Beata Pawlikowska ma już spakowane walizki, w kolejną podróż wyrusza bowiem za kilka dni. Jak zwykle wyjeżdża w pojedynkę – twierdzi, że bardzo lubi samotne podróżowanie. Lubi także wyjeżdżać w trudne, niedostępne rejony świata. Takie wyprawy pomagają jej bowiem lepiej poznać samą siebie.
– Jak człowiek jest w trudnym miejscu, to im więcej zdarza się zaskakujących sytuacji, tym więcej prawdy o sobie samym może się dowiedzieć i zobaczyć, jak się zachowuje instynktownie w trudnych sytuacjach – mówi Beata Pawlikowska.

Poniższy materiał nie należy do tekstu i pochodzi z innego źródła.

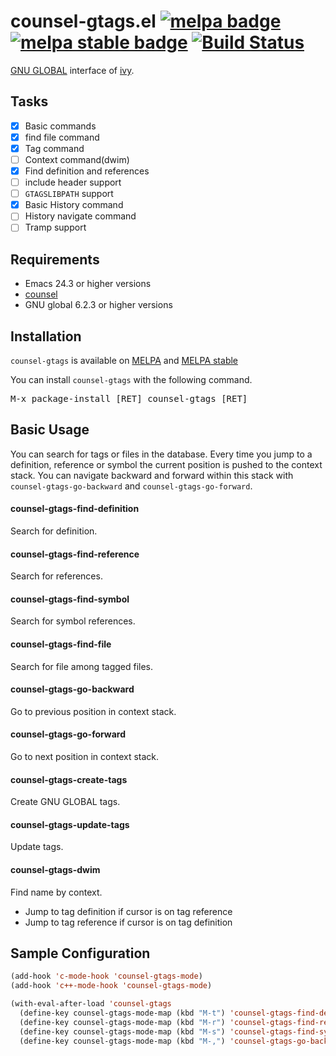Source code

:# counsel-gtags.el [![melpa badge][melpa-badge]][melpa-link] [![melpa stable badge][melpa-stable-badge]][melpa-stable-link] [![Build Status](https://travis-ci.org/FelipeLema/emacs-counsel-gtags.svg?branch=master)](https://travis-ci.org/FelipeLema/emacs-counsel-gtags)

[GNU GLOBAL](https://www.gnu.org/software/global/) interface of [ivy](https://github.com/abo-abo/swiper).

## Tasks

- [X] Basic commands
- [X] find file command
- [X] Tag command
- [ ] Context command(dwim)
 - [X] Find definition and references
 - [ ] include header support
- [ ] `GTAGSLIBPATH` support
- [X] Basic History command
- [ ] History navigate command
- [ ] Tramp support

## Requirements

- Emacs 24.3 or higher versions
- [counsel](https://github.com/abo-abo/swiper)
- GNU global 6.2.3 or higher versions

## Installation

`counsel-gtags` is available on [MELPA](https://melpa.org/) and [MELPA stable](https://stable.melpa.org/)

You can install `counsel-gtags` with the following command.

<kbd>M-x package-install [RET] counsel-gtags [RET]</kbd>

## Basic Usage

You can search for tags or files in the database. Every time you jump to a
definition, reference or symbol the current position is pushed to the context
stack. You can navigate backward and forward within this stack with
`counsel-gtags-go-backward` and `counsel-gtags-go-forward`.

#### counsel-gtags-find-definition

Search for definition.

#### counsel-gtags-find-reference

Search for references.

#### counsel-gtags-find-symbol

Search for symbol references.

#### counsel-gtags-find-file

Search for file among tagged files.

#### counsel-gtags-go-backward

Go to previous position in context stack.

#### counsel-gtags-go-forward

Go to next position in context stack.

#### counsel-gtags-create-tags

Create GNU GLOBAL tags.

#### counsel-gtags-update-tags

Update tags.

#### counsel-gtags-dwim

Find name by context.

- Jump to tag definition if cursor is on tag reference
- Jump to tag reference if cursor is on tag definition

## Sample Configuration

```lisp
(add-hook 'c-mode-hook 'counsel-gtags-mode)
(add-hook 'c++-mode-hook 'counsel-gtags-mode)

(with-eval-after-load 'counsel-gtags
  (define-key counsel-gtags-mode-map (kbd "M-t") 'counsel-gtags-find-definition)
  (define-key counsel-gtags-mode-map (kbd "M-r") 'counsel-gtags-find-reference)
  (define-key counsel-gtags-mode-map (kbd "M-s") 'counsel-gtags-find-symbol)
  (define-key counsel-gtags-mode-map (kbd "M-,") 'counsel-gtags-go-backward))
```

[melpa-link]: https://melpa.org/#/counsel-gtags
[melpa-stable-link]: https://stable.melpa.org/#/counsel-gtags
[melpa-badge]: https://melpa.org/packages/counsel-gtags-badge.svg
[melpa-stable-badge]: https://stable.melpa.org/packages/counsel-gtags-badge.svg
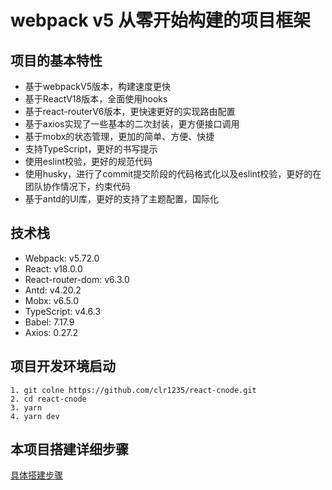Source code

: # webpack v5 从零开始构建的项目框架
## 项目的基本特性
- 基于webpackV5版本，构建速度更快
- 基于ReactV18版本，全面使用hooks
- 基于react-routerV6版本，更快速更好的实现路由配置
- 基于axios实现了一些基本的二次封装，更方便接口调用
- 基于mobx的状态管理，更加的简单、方便、快捷
- 支持TypeScript，更好的书写提示
- 使用eslint校验，更好的规范代码
- 使用husky，进行了commit提交阶段的代码格式化以及eslint校验，更好的在团队协作情况下，约束代码
- 基于antd的UI库，更好的支持了主题配置，国际化
## 技术栈
- Webpack: v5.72.0
- React: v18.0.0
- React-router-dom: v6.3.0
- Antd: v4.20.2
- Mobx: v6.5.0
- TypeScript: v4.6.3
- Babel: 7.17.9
- Axios: 0.27.2
## 项目开发环境启动
```
1. git colne https://github.com/clr1235/react-cnode.git
2. cd react-cnode
3. yarn
4. yarn dev
```
## 本项目搭建详细步骤
[具体搭建步骤](https://juejin.cn/post/7094900059493367845)
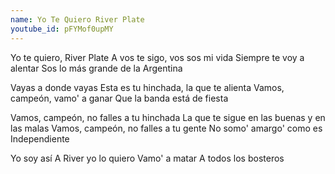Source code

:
 ```yaml
---
name: Yo Te Quiero River Plate
youtube_id: pFYMof0upMY
---
```


Yo te quiero, River Plate
A vos te sigo, vos sos mi vida
Siempre te voy a alentar
Sos lo más grande de la Argentina

Vayas a donde vayas
Esta es tu hinchada, la que te alienta
Vamos, campeón, vamo' a ganar
Que la banda está de fiesta

Vamos, campeón, no falles a tu hinchada
La que te sigue en las buenas y en las malas
Vamos, campeón, no falles a tu gente
No somo' amargo' como es Independiente

Yo soy así
A River yo lo quiero
Vamo' a matar
A todos los bosteros
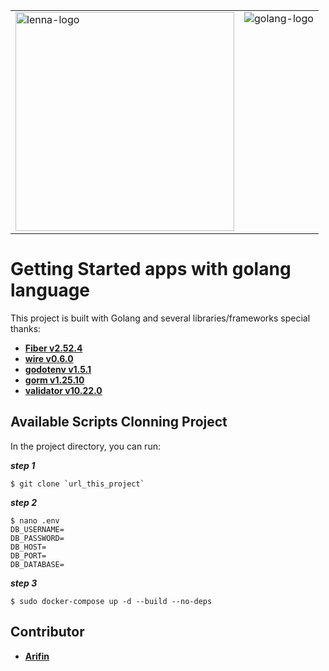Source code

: <table>
  <tr>
    <td valign="top"><img src="https://lenna.ai/wp-content/uploads/2023/02/logo-lenna-1-1-gambar-01.png" alt="lenna-logo" width="350"></td>
    <td valign="top"><img src="https://www.freecodecamp.org/news/content/images/2021/10/golang.png" alt="golang-logo"></td>
  </tr>
</table>


# Getting Started apps with golang language

This project is built with Golang and several libraries/frameworks
special thanks:
- **[Fiber v2.52.4](https://github.com/gofiber/fiber)**
- **[wire v0.6.0](https://github.com/google/wirer)**
- **[godotenv v1.5.1](https://github.com/joho/godotenv)**
- **[gorm v1.25.10](https://gorm.io/index.html)**
- **[validator v10.22.0](https://github.com/go-playground/validator)**

## Available Scripts Clonning Project

In the project directory, you can run:

***step 1***
```
$ git clone `url_this_project`
```

***step 2***
```
$ nano .env
DB_USERNAME=
DB_PASSWORD=
DB_HOST=
DB_PORT=
DB_DATABASE=
```

***step 3***
```
$ sudo docker-compose up -d --build --no-deps
```

## Contributor

- **[Arifin](https://mail.google.com/mail/u/0/?tf=cm&fs=1&to=arifingdr@gmail.com)**

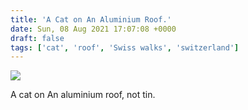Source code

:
```yaml
---
title: 'A Cat on An Aluminium Roof.'
date: Sun, 08 Aug 2021 17:07:08 +0000
draft: false
tags: ['cat', 'roof', 'Swiss walks', 'switzerland']
---
```


![](https://www.main-vision.com/richard/blog/wp-content/uploads/2021/08/img_6678-1024x768.jpg)

A cat on An aluminium roof, not tin.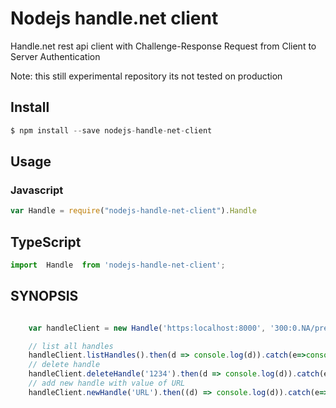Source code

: # Nodejs handle.net client

Handle.net rest api client with  Challenge-Response Request from Client to Server Authentication

Note: this still experimental repository its not tested on production
## Install

```javascript
$ npm install --save nodejs-handle-net-client
```


## Usage

### Javascript

```javascript
var Handle = require("nodejs-handle-net-client").Handle
```

## TypeScript

```javascript
import  Handle  from 'nodejs-handle-net-client';
```

## SYNOPSIS


```javascript

    var handleClient = new Handle('https:localhost:8000', '300:0.NA/prefix', 'privetkey.pem',true);

    // list all handles 
    handleClient.listHandles().then(d => console.log(d)).catch(e=>console.log(e));;
    // delete handle 
    handleClient.deleteHandle('1234').then(d => console.log(d)).catch(e=>console.log(e));
    // add new handle with value of URL
    handleClient.newHandle('URL').then((d) => console.log(d)).catch(e=>console.log(e));

```

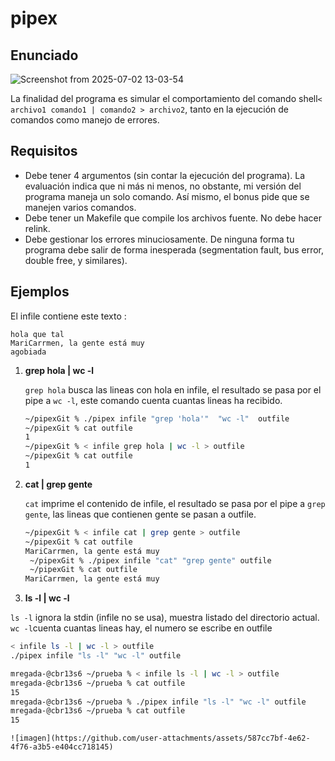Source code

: # pipex


## Enunciado

![Screenshot from 2025-07-02 13-03-54](https://github.com/user-attachments/assets/d5bd3e52-2e9d-49ba-bf9e-da269c1a95e6)

La finalidad del programa es simular el comportamiento del comando shell`< archivo1 comando1 | comando2 > archivo2`, tanto en la ejecución de comandos como manejo de errores.

## Requisitos

- Debe tener 4 argumentos (sin contar la ejecución del programa). La evaluación indica que ni más ni menos, no obstante, mi versión del programa maneja un solo comando. Así mismo, el bonus pide que se manejen varios comandos.
- Debe tener un Makefile que compile los archivos fuente. No debe hacer relink.
- Debe gestionar los errores minuciosamente. De ninguna forma tu programa debe
salir de forma inesperada (segmentation fault, bus error, double free, y similares).

## Ejemplos

El infile contiene este texto :

```
hola que tal
MariCarrmen, la gente está muy
agobiada
```

1. **grep hola | wc -l**
    
    `grep hola` busca las lineas con hola en infile, el resultado se pasa por el pipe a `wc -l`, este comando cuenta cuantas lineas ha recibido.
    
    ```bash
    ~/pipexGit % ./pipex infile "grep 'hola'"  "wc -l"  outfile
    ~/pipexGit % cat outfile
    1
    ~/pipexGit % < infile grep hola | wc -l > outfile
    ~/pipexGit % cat outfile
    1
    ```
    
2. **cat | grep gente**
    
    `cat` imprime el contenido de infile, el resultado se pasa por el pipe a `grep gente`, las lineas que contienen gente se pasan a outfile.
    
    ```bash
    ~/pipexGit % < infile cat | grep gente > outfile
    ~/pipexGit % cat outfile
    MariCarrmen, la gente está muy
     ~/pipexGit % ./pipex infile "cat" "grep gente" outfile
     ~/pipexGit % cat outfile
    MariCarrmen, la gente está muy
    ```
3. **ls -l | wc -l**

`ls -l` ignora la stdin (infile no se usa), muestra listado del directorio actual. `wc -l`cuenta cuantas lineas hay, el numero se escribe en outfile
```bash
< infile ls -l | wc -l > outfile
./pipex infile "ls -l" "wc -l" outfile

mregada-@cbr13s6 ~/prueba % < infile ls -l | wc -l > outfile
mregada-@cbr13s6 ~/prueba % cat outfile 
15
mregada-@cbr13s6 ~/prueba % ./pipex infile "ls -l" "wc -l" outfile        
mregada-@cbr13s6 ~/prueba % cat outfile 
15
```

    ![imagen](https://github.com/user-attachments/assets/587cc7bf-4e62-4f76-a3b5-e404cc718145)


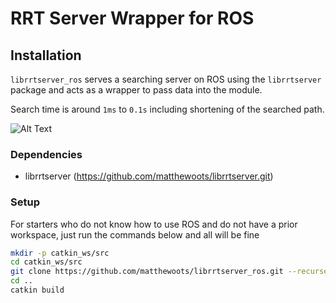 # RRT Server Wrapper for ROS

## Installation
`librrtserver_ros` serves a searching server on ROS using the `librrtserver` package and acts as a wrapper to pass data into the module.

Search time is around `1ms` to `0.1s` including shortening of the searched path.

![Alt Text](rrt_local_planning.gif)

### Dependencies
- librrtserver (https://github.com/matthewoots/librrtserver.git) 

### Setup
For starters who do not know how to use ROS and do not have a prior workspace, just run the commands below and all will be fine
```bash
mkdir -p catkin_ws/src
cd catkin_ws/src
git clone https://github.com/matthewoots/librrtserver_ros.git --recurse-submodules
cd ..
catkin build
```
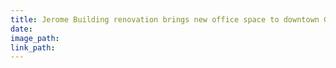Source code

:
 ```yaml
---
title: Jerome Building renovation brings new office space to downtown Greeley
date:
image_path:
link_path:
---
```

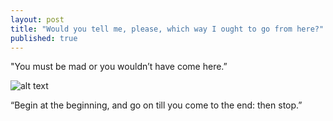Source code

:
 ```yaml
---
layout: post
title: "Would you tell me, please, which way I ought to go from here?"
published: true
---
```


"You must be mad or you wouldn’t have come here.” 

![alt text](https://monirkhanblog.files.wordpress.com/2013/12/transforming-escher-tesellations-full-page.jpg "Logo Title Text 1")


“Begin at the beginning, and go on till you come to the end: then stop.”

Tym razem podróżniczka wyrusza do Paragwaju. Najpierw leci samolotem do Buenos Aires w Argentynie, a stamtąd statkiem do Urugwaju. W kraju tym będzie podróżować drogą lądową, aż przedostanie się do Paragwaju. Wtedy planuje znaleźć łódź towarową, która zabierze ją dalej – w Paragwaju nie ma bowiem stałej komunikacji wodnej.
– Popłynę w najdalszy i najbardziej niedostępny fragment Paragwaju po rzece. Podobno tam nie można się dostać, a ja mam zamiar spróbować – mówi Beata Pawlikowska.
Pisarka była już m.in. w Panamie, Tybecie, na Zanzibarze, w Brazylii, Australii i na Jawie. Twierdzi jednak, że wciąż pozostało wiele regionów świata, które chciałaby zobaczyć. Marzy m.in. o podróży na Alaskę – podróż tę planuje już od kilku lat.
– Chciałabym zobaczyć m.in. kopalnię złota w Klondike. Marzę też, by pojechać do Burkina Faso, bo to jest tak niesamowita nazwa i to jest tak daleko w Afryce, że na pewno znalazłabym tam coś ciekawego – mówi Beata Pawlikowska.
Pisarka zapewnia, że wciąż dowiaduje się o istnieniu kolejnych, potencjalnie fascynujących miejsc, które chciałaby odwiedzić.